Tuesday, January 17, 2012

Iris - siri like software

Recently I have started a pet project Iris1 while doing background study for my recent paper.

Voice commands/response:
Like Siri, it takes user commands and can respond using either Voice or Text.


Portable:
Since it is written in Java, it can run on most OS, including Mac, Windows and Linux. I have only tested it on Mac Lion, so I welcome any beta testers using other OS. For now, some of the features like play itunes, open email, etc are only available on Mac. I plan to add these features on other OS as well.

Configurable:
Most of the features such as use of VOICE or TEXT as feedback mechanism, as well as feedback message are configurable through the configuration file ''user_scripts/iris.config". You can also modify any of the predefined apple scripts (for eg: playSong.scpt) in that folder which will be called by Iris on the voice cammand.
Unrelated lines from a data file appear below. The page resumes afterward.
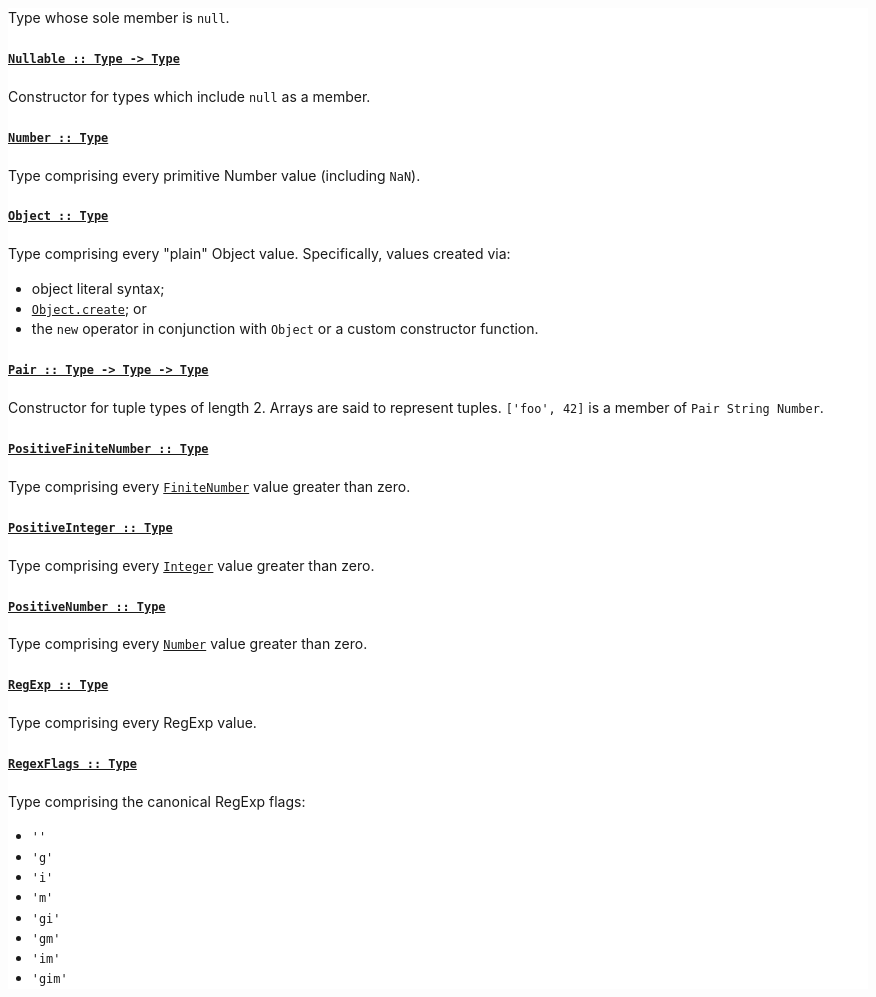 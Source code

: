 Type whose sole member is `null`.

<h4 name="Nullable"><code><a href="https://github.com/sanctuary-js/sanctuary-def/blob/v0.13.1/index.js#L658">Nullable :: Type -⁠> Type</a></code></h4>

Constructor for types which include `null` as a member.

<h4 name="Number"><code><a href="https://github.com/sanctuary-js/sanctuary-def/blob/v0.13.1/index.js#L670">Number :: Type</a></code></h4>

Type comprising every primitive Number value (including `NaN`).

<h4 name="Object"><code><a href="https://github.com/sanctuary-js/sanctuary-def/blob/v0.13.1/index.js#L675">Object :: Type</a></code></h4>

Type comprising every "plain" Object value. Specifically, values
created via:

  - object literal syntax;
  - [`Object.create`][]; or
  - the `new` operator in conjunction with `Object` or a custom
    constructor function.

<h4 name="Pair"><code><a href="https://github.com/sanctuary-js/sanctuary-def/blob/v0.13.1/index.js#L686">Pair :: Type -⁠> Type -⁠> Type</a></code></h4>

Constructor for tuple types of length 2. Arrays are said to represent
tuples. `['foo', 42]` is a member of `Pair String Number`.

<h4 name="PositiveFiniteNumber"><code><a href="https://github.com/sanctuary-js/sanctuary-def/blob/v0.13.1/index.js#L697">PositiveFiniteNumber :: Type</a></code></h4>

Type comprising every [`FiniteNumber`][] value greater than zero.

<h4 name="PositiveInteger"><code><a href="https://github.com/sanctuary-js/sanctuary-def/blob/v0.13.1/index.js#L705">PositiveInteger :: Type</a></code></h4>

Type comprising every [`Integer`][] value greater than zero.

<h4 name="PositiveNumber"><code><a href="https://github.com/sanctuary-js/sanctuary-def/blob/v0.13.1/index.js#L713">PositiveNumber :: Type</a></code></h4>

Type comprising every [`Number`][] value greater than zero.

<h4 name="RegExp"><code><a href="https://github.com/sanctuary-js/sanctuary-def/blob/v0.13.1/index.js#L721">RegExp :: Type</a></code></h4>

Type comprising every RegExp value.

<h4 name="RegexFlags"><code><a href="https://github.com/sanctuary-js/sanctuary-def/blob/v0.13.1/index.js#L726">RegexFlags :: Type</a></code></h4>

Type comprising the canonical RegExp flags:

  - `''`
  - `'g'`
  - `'i'`
  - `'m'`
  - `'gi'`
  - `'gm'`
  - `'im'`
  - `'gim'`


[FL:Semigroup]:         https://github.com/fantasyland/fantasy-land#semigroup
[Monoid]:               https://github.com/fantasyland/fantasy-land#monoid
[Setoid]:               https://github.com/fantasyland/fantasy-land#setoid
[`Array`]:              #Array
[`BinaryType`]:         #BinaryType
[`Date`]:               #Date
[`FiniteNumber`]:       #FiniteNumber
[`GlobalRegExp`]:       #GlobalRegExp
[`Integer`]:            #Integer
[`NonGlobalRegExp`]:    #NonGlobalRegExp
[`Number`]:             #Number
[`Object.create`]:      https://developer.mozilla.org/en-US/docs/Web/JavaScript/Reference/Global_Objects/Object/create
[`Pair`]:               #Pair
[`RegExp`]:             #RegExp
[`RegexFlags`]:         #RegexFlags
[`String`]:             #String
[`SyntaxError`]:        https://developer.mozilla.org/en-US/docs/Web/JavaScript/Reference/Global_Objects/SyntaxError
[`TypeClass`]:          https://github.com/sanctuary-js/sanctuary-type-classes#TypeClass
[`TypeError`]:          https://developer.mozilla.org/en-US/docs/Web/JavaScript/Reference/Global_Objects/TypeError
[`TypeVariable`]:       #TypeVariable
[`UnaryType`]:          #UnaryType
[`UnaryTypeVariable`]:  #UnaryTypeVariable
[`Unknown`]:            #Unknown
[`ValidNumber`]:        #ValidNumber
[`env`]:                #env
[arguments]:            https://developer.mozilla.org/en-US/docs/Web/JavaScript/Reference/Functions/arguments
[enumerated types]:     https://en.wikipedia.org/wiki/Enumerated_type
[max]:                  https://developer.mozilla.org/en-US/docs/Web/JavaScript/Reference/Global_Objects/Number/MAX_SAFE_INTEGER
[min]:                  https://developer.mozilla.org/en-US/docs/Web/JavaScript/Reference/Global_Objects/Number/MIN_SAFE_INTEGER
[record type]:          #RecordType
[semigroup]:            https://en.wikipedia.org/wiki/Semigroup
[type class]:           #type-classes
[type variables]:       #TypeVariable
[types]:                #types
Also, for advance users, there are ten function commands that he/she can use to perform user-specific tasks.

Easy to install and use:
All you need to do is download and extract the binary file and run following command:
 
java -Xmx200m -jar bin/Iris.jar
The above command asks Java to run the program Iris.jar (in bin folder) and also specifies that it should not use more than 200 MB of memory.

Lightweight:
The whole setup takes about 20MB.

Client-side:
The speech-to-text is done on your laptop/desktop and not on some remote server. This means you can use it even if have no internet connection. This also means that there is no possibility of some big brother monitoring your voice commands.

Open source:
You are free to download and modify the source. As I am working towards a paper deadline, I am looking for collaborators that would help me with following features:
  1. User-friendly: Improving voice commands
  2. More accuracy: Expanding dictionary to include more words and also to add different 'user accents' for a given word.
  3. Expanding grammar to include arbitrary spoken words. 
  4. Apple scripts to accessing contacts and recognizing contact names to assist users with various functionality.
  5. Adding GUI interface rather than command line. Since all the responses go through OutputUtility.java, this is going to be easy.
  6. New features: Support for RSS, Top News, Weather, Popular city names, Dictionary/Theasurus, Web/Wikipedia search, Dictation (to text/messages/events/todo item/alarm/reminders), Jokes, Motivational quotes, More Personalization.
If you have suggestions for improvement or want to collaborate with me, email me at 'NiketanPansare AT GMail'.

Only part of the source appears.